The PPL framework accumulates evidence across data subsets by integrating the trait parameters out of the likelihood separately for each subset, using Bayesian sequential updating to combine the marginal information regarding θ and D′ across subsets. This procedure allows for genetic differences among data subsets, and is far more robust in retaining true signals originating from individual subsamples than analyses that simply combine subsets for a single analysis (Vieland et al. 2001; Huang and Vieland 2001; Govil and Vieland 2008). Here, we have subdivided the data and sequentially updated across IQ groups. Because the AGP families have been contributed by multiple research groups, we also sequentially update over “site.” Sites can vary with respect to the populations from which they recruit, ascertainment strategies and criteria, and subtle differences in clinical evaluations; simple sampling variability can also lead to inter-site differences. While not usually considered as a separate source of variation in genetic studies, the importance of allowing for site effects has been long appreciated in other settings, such as clinical trials. After dividing by IQ and site, subset sizes ranged from N = 20–148 (mean = 62) for the multiplex families and N = 20–169 (mean = 71) for the trios.
The PPL is on the probability scale, and its interpretation is therefore straightforward: e.g., PPL = 40%, means that there is a 40% probability of a trait gene at the given location based on these data. Based on earlier calculations (Elston and Lange 1975), the prior probability at each location is set to 2%, so that PPLs > 2% indicate (some degree) of evidence in favor of a trait gene at that locus, while PPLs < 2% represent evidence against the location. The prior probability of LD given linkage (L) is also set to 0.02, so that in the absence of prior linkage information P(L&LD) = 0.0004 (see also Welcome Trust Case Control Consortium 2007 for justification of a comparable figure).

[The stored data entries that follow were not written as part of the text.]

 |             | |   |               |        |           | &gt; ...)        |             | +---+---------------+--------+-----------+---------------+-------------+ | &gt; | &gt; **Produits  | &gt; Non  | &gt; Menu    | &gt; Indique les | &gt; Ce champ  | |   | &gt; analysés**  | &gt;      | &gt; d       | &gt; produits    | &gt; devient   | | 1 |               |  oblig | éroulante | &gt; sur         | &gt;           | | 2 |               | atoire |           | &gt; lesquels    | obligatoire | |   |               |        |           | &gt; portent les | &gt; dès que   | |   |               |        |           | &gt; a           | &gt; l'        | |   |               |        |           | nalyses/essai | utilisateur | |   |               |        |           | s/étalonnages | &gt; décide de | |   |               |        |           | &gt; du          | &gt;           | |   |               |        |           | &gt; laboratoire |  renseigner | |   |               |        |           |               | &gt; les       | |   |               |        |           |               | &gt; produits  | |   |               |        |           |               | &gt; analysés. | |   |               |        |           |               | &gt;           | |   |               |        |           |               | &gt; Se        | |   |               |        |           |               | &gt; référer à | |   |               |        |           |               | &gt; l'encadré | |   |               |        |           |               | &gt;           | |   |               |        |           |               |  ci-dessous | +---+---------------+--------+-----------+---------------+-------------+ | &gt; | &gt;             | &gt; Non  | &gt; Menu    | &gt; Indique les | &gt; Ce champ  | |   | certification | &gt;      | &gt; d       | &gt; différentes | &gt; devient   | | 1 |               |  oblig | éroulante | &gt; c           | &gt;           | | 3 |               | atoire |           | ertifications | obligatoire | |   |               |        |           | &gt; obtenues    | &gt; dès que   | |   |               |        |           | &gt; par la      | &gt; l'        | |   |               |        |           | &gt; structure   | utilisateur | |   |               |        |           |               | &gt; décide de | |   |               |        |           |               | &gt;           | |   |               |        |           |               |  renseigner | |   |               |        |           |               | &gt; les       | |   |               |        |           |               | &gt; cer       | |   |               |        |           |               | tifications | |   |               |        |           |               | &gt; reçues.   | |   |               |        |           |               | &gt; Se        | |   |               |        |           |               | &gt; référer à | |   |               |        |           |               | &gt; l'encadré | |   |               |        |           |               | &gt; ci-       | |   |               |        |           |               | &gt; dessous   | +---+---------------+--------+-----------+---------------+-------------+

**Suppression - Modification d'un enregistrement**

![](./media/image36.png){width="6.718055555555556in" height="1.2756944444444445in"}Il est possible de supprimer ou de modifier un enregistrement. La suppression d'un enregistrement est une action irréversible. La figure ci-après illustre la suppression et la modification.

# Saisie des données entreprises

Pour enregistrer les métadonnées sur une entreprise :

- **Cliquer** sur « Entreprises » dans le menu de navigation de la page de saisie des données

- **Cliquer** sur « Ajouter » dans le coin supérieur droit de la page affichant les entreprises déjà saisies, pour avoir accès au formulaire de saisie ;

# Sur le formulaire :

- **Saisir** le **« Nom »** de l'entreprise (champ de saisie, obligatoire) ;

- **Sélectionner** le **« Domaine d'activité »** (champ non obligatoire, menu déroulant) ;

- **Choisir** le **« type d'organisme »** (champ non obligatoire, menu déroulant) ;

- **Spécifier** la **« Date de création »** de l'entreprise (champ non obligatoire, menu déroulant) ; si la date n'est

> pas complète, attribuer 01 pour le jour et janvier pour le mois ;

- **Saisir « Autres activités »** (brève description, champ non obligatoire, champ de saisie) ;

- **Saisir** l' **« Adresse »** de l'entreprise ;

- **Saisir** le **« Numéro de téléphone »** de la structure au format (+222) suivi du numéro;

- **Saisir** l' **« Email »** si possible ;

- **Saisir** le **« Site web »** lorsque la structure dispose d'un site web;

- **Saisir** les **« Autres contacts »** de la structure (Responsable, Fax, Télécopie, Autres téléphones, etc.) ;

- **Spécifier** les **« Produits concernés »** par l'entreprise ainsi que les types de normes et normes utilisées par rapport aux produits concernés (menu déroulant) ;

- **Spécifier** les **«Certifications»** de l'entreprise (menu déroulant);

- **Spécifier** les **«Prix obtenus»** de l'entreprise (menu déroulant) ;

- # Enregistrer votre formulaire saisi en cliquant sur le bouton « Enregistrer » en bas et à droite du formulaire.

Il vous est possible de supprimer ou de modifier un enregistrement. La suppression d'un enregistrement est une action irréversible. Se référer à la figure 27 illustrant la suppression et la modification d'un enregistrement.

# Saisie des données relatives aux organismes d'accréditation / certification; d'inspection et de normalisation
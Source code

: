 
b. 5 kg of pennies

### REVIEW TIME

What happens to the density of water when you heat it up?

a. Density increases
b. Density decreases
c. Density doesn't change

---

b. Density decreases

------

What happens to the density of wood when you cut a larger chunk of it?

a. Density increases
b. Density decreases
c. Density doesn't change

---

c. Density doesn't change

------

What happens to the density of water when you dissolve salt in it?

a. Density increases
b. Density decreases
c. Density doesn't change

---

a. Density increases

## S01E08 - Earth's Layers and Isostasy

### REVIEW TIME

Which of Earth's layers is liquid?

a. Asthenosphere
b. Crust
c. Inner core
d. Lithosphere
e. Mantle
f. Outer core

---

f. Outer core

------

Novel here is a mathematically rigorous method for using linkage information from the multiplex families to inform the association analyses, based on the fact that PPLD = PP(LD|L) × PPL (see Huang and Vieland 2010 for additional details). We interpolated the PPL results onto the physical map, and inserted the measured PPL into this equation. Thus, PPLs < 2% will depress PPLDs, and PPLs > 2% will increase PPLDs, by increasing the prior probability of LD under a linkage peak, up to a maximum of 2% prior probability of LD when PPL = 1 (see Roeder et al. (2007) for a related approach). This assumes that at least some ASD genes are etiologically relevant to both the multiplex and trio sets.
The PPL and PPLD are measures of statistical evidence, not decision-making procedures; therefore, there are no “significance levels” associated with them and they are not interpreted in terms of associated error probabilities (Royall 1997; Vieland and Hodge 1998). By the same token, no multiple testing corrections are applied to the PPL or PPLD, just as one would not “correct” a measure of the temperature made in one location for readings taken at different locations (Vieland 2006). Nevertheless, it may assist readers to have some sense of scale relative to more familiar frequentist test statistics. In simulations of 10,000 replicates of sets of 1,000 affected sib-pairs under the null hypothesis (no linkage), PPLs of 5%, 25%, and 80% were associated type 1 error probabilities of 0.00128, 0.00002, and <0.00001, respectively. In 10,000 null (no linkage, no LD) replicates of sets of 1,000 trios, no PPLDs > 1% were observed, while PPLD > 0.1% occurred in just 0.04% of replicates. At a locus with PPL < 2%, this represents a PPLD < 0.1%; while at a locus with PPL = 80% this would still only correspond to a PPLD of 3.9%.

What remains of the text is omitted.